-- TASK STATEMENT --
Your task is to give the records again exactly. Leave each picture out.

-- PROVIDED MATERIAL --
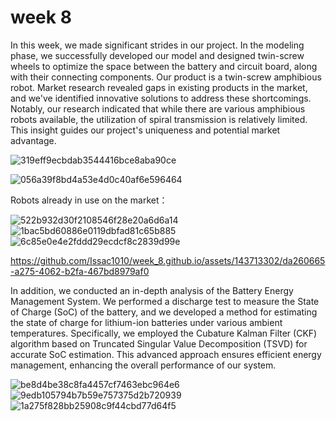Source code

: # week 8

In this week, we made significant strides in our project. In the modeling phase, we successfully developed our model and designed twin-screw wheels to optimize the space between the battery and circuit board, along with their connecting components. Our product is a twin-screw amphibious robot. Market research revealed gaps in existing products in the market, and we've identified innovative solutions to address these shortcomings. Notably, our research indicated that while there are various amphibious robots available, the utilization of spiral transmission is relatively limited. This insight guides our project's uniqueness and potential market advantage.

![319eff9ecbdab3544416bce8aba90ce](https://github.com/Issac1010/week_8.github.io/assets/143713302/e78141f7-7d3a-4792-8882-6ad3e80dbfe6)

![056a39f8bd4a53e4d0c40af6e596464](https://github.com/Issac1010/week_8.github.io/assets/143713302/64de65c0-75cd-4ea9-8d52-dc1800969799)

Robots already in use on the market：

![522b932d30f2108546f28e20a6d6a14](https://github.com/Issac1010/week_8.github.io/assets/143713302/bc687527-f593-4e37-85a5-4ae3320e6960)
![1bac5bd60886e0119dbfad81c65b885](https://github.com/Issac1010/week_8.github.io/assets/143713302/eb71c5d5-5ef9-4f00-9799-4fc8ea2ab64e)
![6c85e0e4e2fddd29ecdcf8c2839d99e](https://github.com/Issac1010/week_8.github.io/assets/143713302/a98ecfe9-53b3-43e7-b594-286dbcefa0c8)

https://github.com/Issac1010/week_8.github.io/assets/143713302/da260665-a275-4062-b2fa-467bd8979af0

In addition, we conducted an in-depth analysis of the Battery Energy Management System. We performed a discharge test to measure the State of Charge (SoC) of the battery, and we developed a method for estimating the state of charge for lithium-ion batteries under various ambient temperatures. Specifically, we employed the Cubature Kalman Filter (CKF) algorithm based on Truncated Singular Value Decomposition (TSVD) for accurate SoC estimation. This advanced approach ensures efficient energy management, enhancing the overall performance of our system.

![be8d4be38c8fa4457cf7463ebc964e6](https://github.com/Issac1010/week_8.github.io/assets/143713302/28a3408d-7b79-4dc7-a1a8-e4b448909031)
![9edb105794b7b59e757375d2b720939](https://github.com/Issac1010/week_8.github.io/assets/143713302/e874ea0d-0881-4a3e-ac5e-b5bd85ec53fe)
![1a275f828bb25908c9f44cbd77d64f5](https://github.com/Issac1010/week_8.github.io/assets/143713302/cbc8f721-5bd9-468f-9fc1-7c2b979ba9cc)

-- WORKED SOLUTION --
Source code

: # week 8

In this week, we made significant strides in our project. In the modeling phase, we successfully developed our model and designed twin-screw wheels to optimize the space between the battery and circuit board, along with their connecting components. Our product is a twin-screw amphibious robot. Market research revealed gaps in existing products in the market, and we've identified innovative solutions to address these shortcomings. Notably, our research indicated that while there are various amphibious robots available, the utilization of spiral transmission is relatively limited. This insight guides our project's uniqueness and potential market advantage.

![319eff9ecbdab3544416bce8aba90ce](https://github.com/Issac1010/week_8.github.io/assets/143713302/e78141f7-7d3a-4792-8882-6ad3e80dbfe6)

![056a39f8bd4a53e4d0c40af6e596464](https://github.com/Issac1010/week_8.github.io/assets/143713302/64de65c0-75cd-4ea9-8d52-dc1800969799)

Robots already in use on the market：

![522b932d30f2108546f28e20a6d6a14](https://github.com/Issac1010/week_8.github.io/assets/143713302/bc687527-f593-4e37-85a5-4ae3320e6960)
![1bac5bd60886e0119dbfad81c65b885](https://github.com/Issac1010/week_8.github.io/assets/143713302/eb71c5d5-5ef9-4f00-9799-4fc8ea2ab64e)
![6c85e0e4e2fddd29ecdcf8c2839d99e](https://github.com/Issac1010/week_8.github.io/assets/143713302/a98ecfe9-53b3-43e7-b594-286dbcefa0c8)

https://github.com/Issac1010/week_8.github.io/assets/143713302/da260665-a275-4062-b2fa-467bd8979af0

In addition, we conducted an in-depth analysis of the Battery Energy Management System. We performed a discharge test to measure the State of Charge (SoC) of the battery, and we developed a method for estimating the state of charge for lithium-ion batteries under various ambient temperatures. Specifically, we employed the Cubature Kalman Filter (CKF) algorithm based on Truncated Singular Value Decomposition (TSVD) for accurate SoC estimation. This advanced approach ensures efficient energy management, enhancing the overall performance of our system.

![be8d4be38c8fa4457cf7463ebc964e6](https://github.com/Issac1010/week_8.github.io/assets/143713302/28a3408d-7b79-4dc7-a1a8-e4b448909031)
![9edb105794b7b59e757375d2b720939](https://github.com/Issac1010/week_8.github.io/assets/143713302/e874ea0d-0881-4a3e-ac5e-b5bd85ec53fe)
![1a275f828bb25908c9f44cbd77d64f5](https://github.com/Issac1010/week_8.github.io/assets/143713302/cbc8f721-5bd9-468f-9fc1-7c2b979ba9cc)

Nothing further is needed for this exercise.